Une instance dominée par les élus
 
 
Le dispositif proposé par le gouvernement se distingue nettement des instances traditionnelles et pluralistes d’évaluation (comme le Conseil national de l’évaluation, dont les membres n’ont pas été renouvelés) par le pouvoir qu’il attribue aux acteurs concernés par l’action évaluée. La composition et les modalités de saisine du Conseil national de l’évaluation des politiques publiques locales tendent en effet à en faire une instance dominée par les élus. Le projet prévoit que les représentants élus devront être majoritaires en son sein, que ceux-ci (représentants des collectivités territoriales comme parlementaires) ne seront pas choisis par le gouvernement mais élus par leurs pairs. Présidé par un élu désigné en son sein par ses membres, ce conseil ne pourra en outre s’auto-saisir, sa saisine ne pouvant s’effectuer qu’à la demande des collectivités locales, d’une des assemblées parlementaires ou du gouvernement.

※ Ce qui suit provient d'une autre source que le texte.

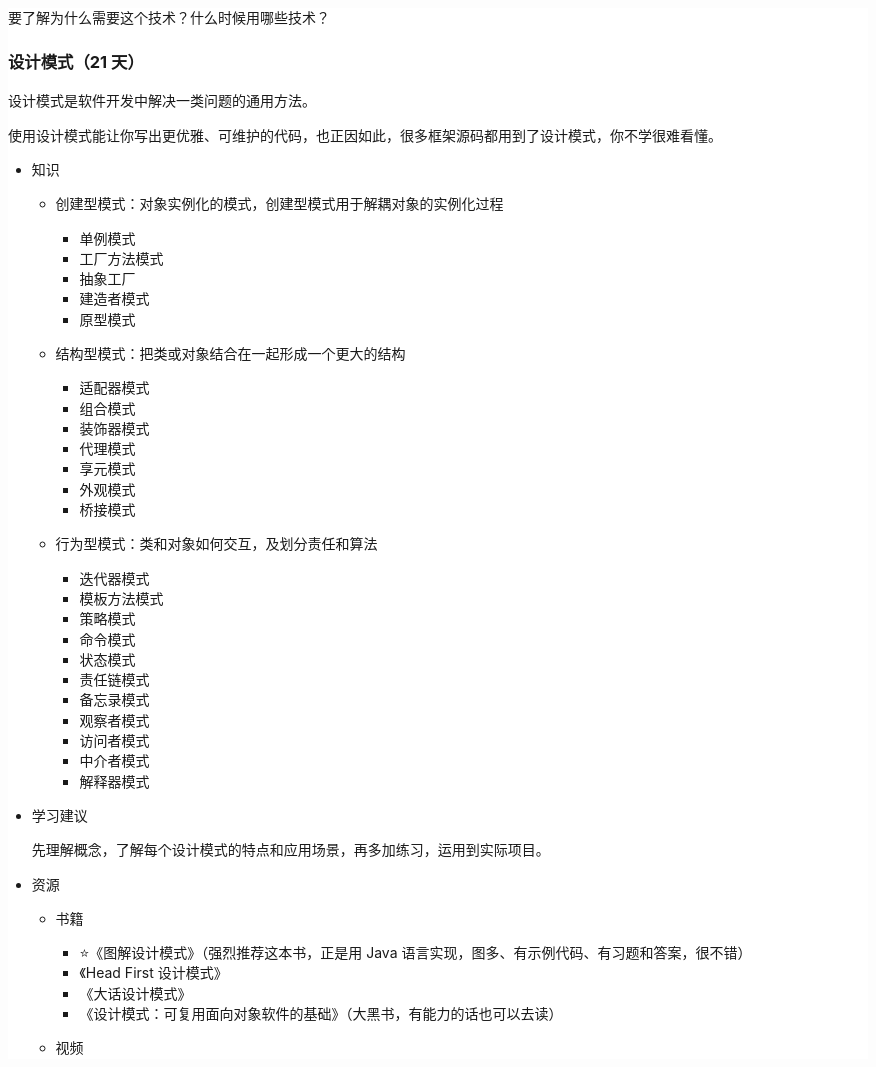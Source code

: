 要了解为什么需要这个技术？什么时候用哪些技术？


### 设计模式（21 天）

设计模式是软件开发中解决一类问题的通用方法。

使用设计模式能让你写出更优雅、可维护的代码，也正因如此，很多框架源码都用到了设计模式，你不学很难看懂。


- 知识

    - 创建型模式：对象实例化的模式，创建型模式用于解耦对象的实例化过程

        - 单例模式
        - 工厂方法模式
        - 抽象工厂
        - 建造者模式
        - 原型模式

    - 结构型模式：把类或对象结合在一起形成一个更大的结构

        - 适配器模式
        - 组合模式
        - 装饰器模式
        - 代理模式
        - 享元模式
        - 外观模式
        - 桥接模式

    - 行为型模式：类和对象如何交互，及划分责任和算法

        - 迭代器模式
        - 模板方法模式
        - 策略模式
        - 命令模式
        - 状态模式
        - 责任链模式
        - 备忘录模式
        - 观察者模式
        - 访问者模式
        - 中介者模式
        - 解释器模式

- 学习建议

    先理解概念，了解每个设计模式的特点和应用场景，再多加练习，运用到实际项目。

- 资源

    - 书籍

        - ⭐《图解设计模式》（强烈推荐这本书，正是用 Java 语言实现，图多、有示例代码、有习题和答案，很不错）
        - 《Head First 设计模式》
        - 《大话设计模式》
        - 《设计模式：可复用面向对象软件的基础》（大黑书，有能力的话也可以去读）

    - 视频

La place prépondérante accordée par le gouvernement aux élus au sein de ce dispositif au détriment d’autres catégories d’acteurs (comme des évaluateurs professionnels et indépendants) peut s’expliquer par le problème de l’acceptabilité de l’évaluation par les élus. On peut penser qu’en attribuant davantage d’autonomie à cette instance, tant par sa composition que par ses modalités de saisine, le gouvernement aurait sans doute renforcé la pertinence des évaluations pratiquées mais qu’il en aurait également affaibli la portée, celle-ci étant généralement inversement proportionnelle à celle-là [8]. Reste qu’un tel choix ne saurait être expliqué par la seule volonté du gouvernement de privilégier les fonctions formatrices et transformatrices de l’évaluation sur ses fonctions cognitives. Il doit plutôt être envisagé comme l’expression de l’anticipation des réticences des élus à se soumettre à une évaluation pluraliste. Conscient de l’hostilité que provoquerait la création d’une instance chargée d’évaluer l’action des collectivités, vécue comme d’autant plus menaçante qu’elle serait indépendante, le gouvernement a tenté de la désamorcer en proposant un dispositif proche de l’auto-évaluation. L’argumentation déployée par le ministre délégué aux Libertés locales, Patrick Devedjian, lors des débats parlementaires conforte cette hypothèse. Confronté à la nécessité de vaincre les réticences des sénateurs, celui-ci n’hésite pas à faire valoir qu’“aux termes de l’article 92, le dispositif d’évaluation vise à garantir l’indépendance des élus”. Après avoir qualifié le Conseil national “d’organisme d’auto-évaluation”, souligné qu’il doit être présidé par un élu, le ministre conclut en ces termes : “Ce n’est pas l’État qui domine ce Conseil. Ce sont les élus qui auraient à leur disposition un instrument pour se défendre [9]” !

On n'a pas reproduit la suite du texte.